Organisation de l’espace

L’étude des niveaux d’occupation les plus fouillés en extension a montré que l’installation et l’organisation des villages obéissaient à un véritable projet collectif. Ainsi, des travaux de terrassement d’envergure ont été entrepris au moins dès la phase III sur l’Eminence Est. L’étagement des villages est matérialisé par de petits murets qui soutiennent les terrasses. Ils sont généralement construits en travers de passages séparant deux structures existantes et délimitent de la sorte plusieurs unités d’habitation le long de la pente naturelle de la colline (Fig. 5.2). L’intérieur des maisons est dans quelques cas lui-même étagé. La construction des bâtiments communautaires, avec notamment le creusement de la fosse destinée à le recevoir, implique également un considérable travail collectif.

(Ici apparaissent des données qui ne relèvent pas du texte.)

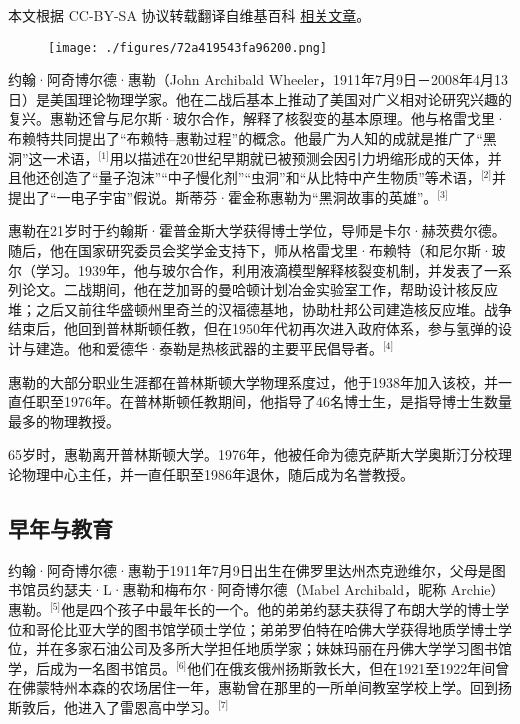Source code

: 
本文根据 CC-BY-SA 协议转载翻译自维基百科 \href{https://en.wikipedia.org/wiki/John_Archibald_Wheeler}{相关文章}。

\begin{figure}[ht]
\centering
\texttt{[image: ./figures/72a419543fa96200.png]}
\caption{} \label{fig_YHhl_4}
\end{figure}
约翰·阿奇博尔德·惠勒（John Archibald Wheeler，1911年7月9日－2008年4月13日）是美国理论物理学家。他在二战后基本上推动了美国对广义相对论研究兴趣的复兴。惠勒还曾与尼尔斯·玻尔合作，解释了核裂变的基本原理。他与格雷戈里·布赖特共同提出了“布赖特–惠勒过程”的概念。他最广为人知的成就是推广了“黑洞”这一术语，\(^\text{[1]}\)用以描述在20世纪早期就已被预测会因引力坍缩形成的天体，并且他还创造了“量子泡沫”“中子慢化剂”“虫洞”和“从比特中产生物质”等术语，\(^\text{[2]}\)并提出了“一电子宇宙”假说。斯蒂芬·霍金称惠勒为“黑洞故事的英雄”。\(^\text{[3]}\)

惠勒在21岁时于约翰斯·霍普金斯大学获得博士学位，导师是卡尔·赫茨费尔德。随后，他在国家研究委员会奖学金支持下，师从格雷戈里·布赖特（和尼尔斯·玻尔（学习。1939年，他与玻尔合作，利用液滴模型解释核裂变机制，并发表了一系列论文。二战期间，他在芝加哥的曼哈顿计划冶金实验室工作，帮助设计核反应堆；之后又前往华盛顿州里奇兰的汉福德基地，协助杜邦公司建造核反应堆。战争结束后，他回到普林斯顿任教，但在1950年代初再次进入政府体系，参与氢弹的设计与建造。他和爱德华·泰勒是热核武器的主要平民倡导者。\(^\text{[4]}\)

惠勒的大部分职业生涯都在普林斯顿大学物理系度过，他于1938年加入该校，并一直任职至1976年。在普林斯顿任教期间，他指导了46名博士生，是指导博士生数量最多的物理教授。

65岁时，惠勒离开普林斯顿大学。1976年，他被任命为德克萨斯大学奥斯汀分校理论物理中心主任，并一直任职至1986年退休，随后成为名誉教授。
\subsection{早年与教育}
约翰·阿奇博尔德·惠勒于1911年7月9日出生在佛罗里达州杰克逊维尔，父母是图书馆员约瑟夫·L·惠勒和梅布尔·阿奇博尔德（Mabel Archibald，昵称 Archie）惠勒。\(^\text{[5]}\)他是四个孩子中最年长的一个。他的弟弟约瑟夫获得了布朗大学的博士学位和哥伦比亚大学的图书馆学硕士学位；弟弟罗伯特在哈佛大学获得地质学博士学位，并在多家石油公司及多所大学担任地质学家；妹妹玛丽在丹佛大学学习图书馆学，后成为一名图书馆员。\(^\text{[6]}\)他们在俄亥俄州扬斯敦长大，但在1921至1922年间曾在佛蒙特州本森的农场居住一年，惠勒曾在那里的一所单间教室学校上学。回到扬斯敦后，他进入了雷恩高中学习。\(^\text{[7]}\)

L’implantation d’un nouveau village reprend assez fréquemment l’emplacement des vestiges architecturaux du précédent. Après terrassement, une couche de fin gravier alluvionnaire était parfois répandue sur le sol, peut-être dans un but sanitaire. L’espace séparant les habitations était utilisé comme voies de circulation, comme aires collectives équipées de fosses-foyers ou des bassins de stockage, ou comme zones de rejet de matériels. Certaines maisons, une fois abandonnées, servaient parfois de poubelles, une pratique encore observée dans les villages actuels de la région.

Dans le niveau II/W, les structures domestiques sont disposées en un arc de cercle presque complet autour du bâtiment EA30 (Fig. 5.2). Une organisation de l’espace analogue fut adoptée dans le niveau I/E où le bâtiment est aussi de type polyvalent. En revanche, dans le niveau de transition 0/E, le bâtiment spécialisé EA53 n’est plus au centre de la zone construite mais à son extrémité sud-ouest. La structure de ce village est formée d’au moins deux groupes de maisons entourant une place centrale ouverte à l’est et à usage collectif. Dans le domaine architectural, la transition PPNA-PPNB se caractériserait donc non seulement par un changement de destination des bâtiments communautaires mais aussi par une évolution de leur emplacement vers la périphérie du village (Stordeur et Abbès, 2002).